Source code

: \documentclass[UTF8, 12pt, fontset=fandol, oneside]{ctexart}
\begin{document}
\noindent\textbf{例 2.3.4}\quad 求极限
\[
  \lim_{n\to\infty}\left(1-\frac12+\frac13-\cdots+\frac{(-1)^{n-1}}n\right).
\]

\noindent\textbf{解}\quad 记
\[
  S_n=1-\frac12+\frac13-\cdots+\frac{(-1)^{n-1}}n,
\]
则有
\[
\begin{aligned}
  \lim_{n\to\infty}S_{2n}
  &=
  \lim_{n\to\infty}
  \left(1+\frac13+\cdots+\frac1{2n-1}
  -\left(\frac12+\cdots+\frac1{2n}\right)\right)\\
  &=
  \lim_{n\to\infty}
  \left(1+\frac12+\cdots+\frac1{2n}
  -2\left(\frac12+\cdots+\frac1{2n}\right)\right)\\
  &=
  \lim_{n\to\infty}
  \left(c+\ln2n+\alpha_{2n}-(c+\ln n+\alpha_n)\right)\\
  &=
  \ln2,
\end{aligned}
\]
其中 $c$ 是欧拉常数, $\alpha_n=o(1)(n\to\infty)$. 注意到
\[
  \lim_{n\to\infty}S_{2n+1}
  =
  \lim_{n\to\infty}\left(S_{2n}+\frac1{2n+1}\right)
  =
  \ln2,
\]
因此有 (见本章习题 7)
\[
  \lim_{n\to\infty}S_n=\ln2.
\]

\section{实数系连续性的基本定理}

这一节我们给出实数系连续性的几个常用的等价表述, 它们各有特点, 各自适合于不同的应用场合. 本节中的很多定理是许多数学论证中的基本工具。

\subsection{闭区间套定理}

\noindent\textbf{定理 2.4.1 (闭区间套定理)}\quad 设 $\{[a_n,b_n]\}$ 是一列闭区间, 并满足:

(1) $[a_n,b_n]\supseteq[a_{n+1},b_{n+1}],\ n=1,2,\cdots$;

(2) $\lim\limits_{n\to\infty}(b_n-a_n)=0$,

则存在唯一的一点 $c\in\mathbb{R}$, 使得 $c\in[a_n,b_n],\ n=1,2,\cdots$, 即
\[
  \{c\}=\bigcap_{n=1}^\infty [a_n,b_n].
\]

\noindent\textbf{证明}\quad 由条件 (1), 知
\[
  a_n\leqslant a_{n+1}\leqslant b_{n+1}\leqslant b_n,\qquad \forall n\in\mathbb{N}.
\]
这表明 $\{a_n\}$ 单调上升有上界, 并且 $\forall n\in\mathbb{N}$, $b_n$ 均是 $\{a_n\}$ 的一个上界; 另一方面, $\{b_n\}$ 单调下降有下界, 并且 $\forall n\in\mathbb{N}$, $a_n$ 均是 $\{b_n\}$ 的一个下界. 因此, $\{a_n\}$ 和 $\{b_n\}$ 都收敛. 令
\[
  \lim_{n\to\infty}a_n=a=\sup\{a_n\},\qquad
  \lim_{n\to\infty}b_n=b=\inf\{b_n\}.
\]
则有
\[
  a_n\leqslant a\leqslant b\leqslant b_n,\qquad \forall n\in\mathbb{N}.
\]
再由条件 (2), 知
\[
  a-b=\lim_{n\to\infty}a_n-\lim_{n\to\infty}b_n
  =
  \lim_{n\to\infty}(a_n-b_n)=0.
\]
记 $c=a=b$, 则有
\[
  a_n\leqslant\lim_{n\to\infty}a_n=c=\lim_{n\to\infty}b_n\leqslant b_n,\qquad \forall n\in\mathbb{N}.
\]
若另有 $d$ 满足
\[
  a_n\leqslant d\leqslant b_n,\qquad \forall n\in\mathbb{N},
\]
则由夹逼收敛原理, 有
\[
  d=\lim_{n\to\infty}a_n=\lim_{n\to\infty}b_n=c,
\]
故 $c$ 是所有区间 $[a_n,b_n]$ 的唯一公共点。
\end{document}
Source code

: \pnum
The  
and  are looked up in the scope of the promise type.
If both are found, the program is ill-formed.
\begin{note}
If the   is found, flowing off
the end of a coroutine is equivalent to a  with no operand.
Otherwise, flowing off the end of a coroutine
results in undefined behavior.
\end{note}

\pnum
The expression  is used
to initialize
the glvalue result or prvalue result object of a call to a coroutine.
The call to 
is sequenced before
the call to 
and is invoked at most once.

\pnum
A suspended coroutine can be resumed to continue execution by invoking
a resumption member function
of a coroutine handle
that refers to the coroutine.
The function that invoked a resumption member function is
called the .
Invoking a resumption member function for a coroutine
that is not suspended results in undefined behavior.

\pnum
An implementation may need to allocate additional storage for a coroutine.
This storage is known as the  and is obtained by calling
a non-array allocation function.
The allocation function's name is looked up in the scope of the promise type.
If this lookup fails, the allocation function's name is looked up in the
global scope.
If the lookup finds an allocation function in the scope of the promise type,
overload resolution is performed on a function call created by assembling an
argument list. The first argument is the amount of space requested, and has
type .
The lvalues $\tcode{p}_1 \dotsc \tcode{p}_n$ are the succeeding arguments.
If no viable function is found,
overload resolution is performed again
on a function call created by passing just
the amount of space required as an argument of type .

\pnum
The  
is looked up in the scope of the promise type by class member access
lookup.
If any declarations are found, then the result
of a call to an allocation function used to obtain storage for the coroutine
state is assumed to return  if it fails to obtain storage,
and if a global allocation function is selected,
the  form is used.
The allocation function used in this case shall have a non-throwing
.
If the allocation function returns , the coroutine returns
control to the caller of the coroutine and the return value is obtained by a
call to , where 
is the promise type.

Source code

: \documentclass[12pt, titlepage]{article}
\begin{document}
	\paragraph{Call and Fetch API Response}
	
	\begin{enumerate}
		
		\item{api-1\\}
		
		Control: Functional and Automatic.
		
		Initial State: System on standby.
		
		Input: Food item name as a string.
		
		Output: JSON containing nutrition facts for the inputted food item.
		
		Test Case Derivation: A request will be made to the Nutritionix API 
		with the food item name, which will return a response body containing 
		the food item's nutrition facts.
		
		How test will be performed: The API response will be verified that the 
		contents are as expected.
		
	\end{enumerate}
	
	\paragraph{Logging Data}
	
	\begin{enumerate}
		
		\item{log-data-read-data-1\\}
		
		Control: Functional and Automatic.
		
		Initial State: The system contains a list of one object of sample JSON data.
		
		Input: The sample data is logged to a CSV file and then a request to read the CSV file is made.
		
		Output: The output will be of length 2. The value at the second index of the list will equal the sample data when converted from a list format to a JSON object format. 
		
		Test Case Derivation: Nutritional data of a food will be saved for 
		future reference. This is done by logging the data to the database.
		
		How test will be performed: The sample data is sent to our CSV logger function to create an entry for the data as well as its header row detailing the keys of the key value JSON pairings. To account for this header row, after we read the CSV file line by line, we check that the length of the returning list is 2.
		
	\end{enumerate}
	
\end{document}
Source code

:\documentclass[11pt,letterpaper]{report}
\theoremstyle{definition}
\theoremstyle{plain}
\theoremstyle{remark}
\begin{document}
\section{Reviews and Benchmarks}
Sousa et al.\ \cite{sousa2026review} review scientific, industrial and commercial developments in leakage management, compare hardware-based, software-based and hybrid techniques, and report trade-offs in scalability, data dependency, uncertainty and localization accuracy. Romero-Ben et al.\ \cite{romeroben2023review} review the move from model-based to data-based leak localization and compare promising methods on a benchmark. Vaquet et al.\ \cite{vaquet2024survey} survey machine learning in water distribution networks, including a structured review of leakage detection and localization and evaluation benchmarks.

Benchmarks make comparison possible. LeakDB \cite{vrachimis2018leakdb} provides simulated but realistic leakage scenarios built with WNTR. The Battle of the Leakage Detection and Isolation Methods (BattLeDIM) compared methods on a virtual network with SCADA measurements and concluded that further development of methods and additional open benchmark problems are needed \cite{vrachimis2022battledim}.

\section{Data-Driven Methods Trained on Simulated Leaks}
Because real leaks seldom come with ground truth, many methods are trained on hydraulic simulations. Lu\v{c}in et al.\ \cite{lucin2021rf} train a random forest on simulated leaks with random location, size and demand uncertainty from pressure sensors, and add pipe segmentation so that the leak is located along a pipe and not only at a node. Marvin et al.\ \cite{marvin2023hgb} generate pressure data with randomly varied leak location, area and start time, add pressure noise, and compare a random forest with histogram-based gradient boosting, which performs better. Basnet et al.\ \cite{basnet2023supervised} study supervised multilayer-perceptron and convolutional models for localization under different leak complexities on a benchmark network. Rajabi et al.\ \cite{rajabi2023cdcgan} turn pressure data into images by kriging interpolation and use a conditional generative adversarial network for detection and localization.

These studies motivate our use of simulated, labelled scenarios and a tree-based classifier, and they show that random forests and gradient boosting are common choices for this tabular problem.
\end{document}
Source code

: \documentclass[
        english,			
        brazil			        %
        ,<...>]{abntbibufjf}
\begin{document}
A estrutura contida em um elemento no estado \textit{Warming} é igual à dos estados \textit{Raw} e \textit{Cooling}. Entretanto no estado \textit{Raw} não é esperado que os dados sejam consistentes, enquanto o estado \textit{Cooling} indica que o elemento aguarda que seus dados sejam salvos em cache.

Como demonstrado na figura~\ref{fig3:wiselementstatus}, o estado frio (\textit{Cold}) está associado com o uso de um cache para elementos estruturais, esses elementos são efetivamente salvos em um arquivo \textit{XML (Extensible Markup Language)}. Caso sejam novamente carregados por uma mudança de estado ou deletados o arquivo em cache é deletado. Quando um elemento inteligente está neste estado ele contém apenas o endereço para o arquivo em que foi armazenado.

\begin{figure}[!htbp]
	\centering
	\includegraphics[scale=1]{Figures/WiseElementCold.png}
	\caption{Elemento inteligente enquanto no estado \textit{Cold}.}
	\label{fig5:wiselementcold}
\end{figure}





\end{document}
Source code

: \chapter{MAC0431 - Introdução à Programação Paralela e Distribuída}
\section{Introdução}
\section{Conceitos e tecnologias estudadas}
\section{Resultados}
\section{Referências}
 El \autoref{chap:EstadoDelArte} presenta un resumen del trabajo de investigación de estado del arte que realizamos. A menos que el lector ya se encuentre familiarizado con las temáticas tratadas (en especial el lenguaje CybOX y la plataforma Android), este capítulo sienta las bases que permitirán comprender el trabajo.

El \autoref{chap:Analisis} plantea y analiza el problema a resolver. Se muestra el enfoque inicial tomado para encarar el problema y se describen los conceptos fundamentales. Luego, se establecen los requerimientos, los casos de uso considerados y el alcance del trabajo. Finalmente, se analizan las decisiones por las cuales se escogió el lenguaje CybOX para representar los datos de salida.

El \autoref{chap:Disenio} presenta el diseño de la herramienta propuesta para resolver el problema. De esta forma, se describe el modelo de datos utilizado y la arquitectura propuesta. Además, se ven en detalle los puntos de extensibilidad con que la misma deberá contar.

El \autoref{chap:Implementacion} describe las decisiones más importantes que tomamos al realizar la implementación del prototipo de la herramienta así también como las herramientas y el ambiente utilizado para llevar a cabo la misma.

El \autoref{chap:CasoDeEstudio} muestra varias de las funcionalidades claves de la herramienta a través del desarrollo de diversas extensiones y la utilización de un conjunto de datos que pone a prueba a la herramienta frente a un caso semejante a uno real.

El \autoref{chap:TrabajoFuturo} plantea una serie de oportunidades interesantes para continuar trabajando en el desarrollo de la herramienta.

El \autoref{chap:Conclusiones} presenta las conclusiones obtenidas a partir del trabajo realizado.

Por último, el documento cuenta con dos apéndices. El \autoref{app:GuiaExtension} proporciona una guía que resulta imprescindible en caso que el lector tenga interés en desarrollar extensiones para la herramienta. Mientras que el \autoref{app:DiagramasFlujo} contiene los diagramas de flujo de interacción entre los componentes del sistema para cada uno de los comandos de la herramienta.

- [TASK]
Search the data for "cite". Copy every line that has it.

- [ANSWER SPACE]
Sousa et al.\ \cite{sousa2026review} review scientific, industrial and commercial developments in leakage management, compare hardware-based, software-based and hybrid techniques, and report trade-offs in scalability, data dependency, uncertainty and localization accuracy. Romero-Ben et al.\ \cite{romeroben2023review} review the move from model-based to data-based leak localization and compare promising methods on a benchmark. Vaquet et al.\ \cite{vaquet2024survey} survey machine learning in water distribution networks, including a structured review of leakage detection and localization and evaluation benchmarks.
Benchmarks make comparison possible. LeakDB \cite{vrachimis2018leakdb} provides simulated but realistic leakage scenarios built with WNTR. The Battle of the Leakage Detection and Isolation Methods (BattLeDIM) compared methods on a virtual network with SCADA measurements and concluded that further development of methods and additional open benchmark problems are needed \cite{vrachimis2022battledim}.
Because real leaks seldom come with ground truth, many methods are trained on hydraulic simulations. Lu\v{c}in et al.\ \cite{lucin2021rf} train a random forest on simulated leaks with random location, size and demand uncertainty from pressure sensors, and add pipe segmentation so that the leak is located along a pipe and not only at a node. Marvin et al.\ \cite{marvin2023hgb} generate pressure data with randomly varied leak location, area and start time, add pressure noise, and compare a random forest with histogram-based gradient boosting, which performs better. Basnet et al.\ \cite{basnet2023supervised} study supervised multilayer-perceptron and convolutional models for localization under different leak complexities on a benchmark network. Rajabi et al.\ \cite{rajabi2023cdcgan} turn pressure data into images by kriging interpolation and use a conditional generative adversarial network for detection and localization.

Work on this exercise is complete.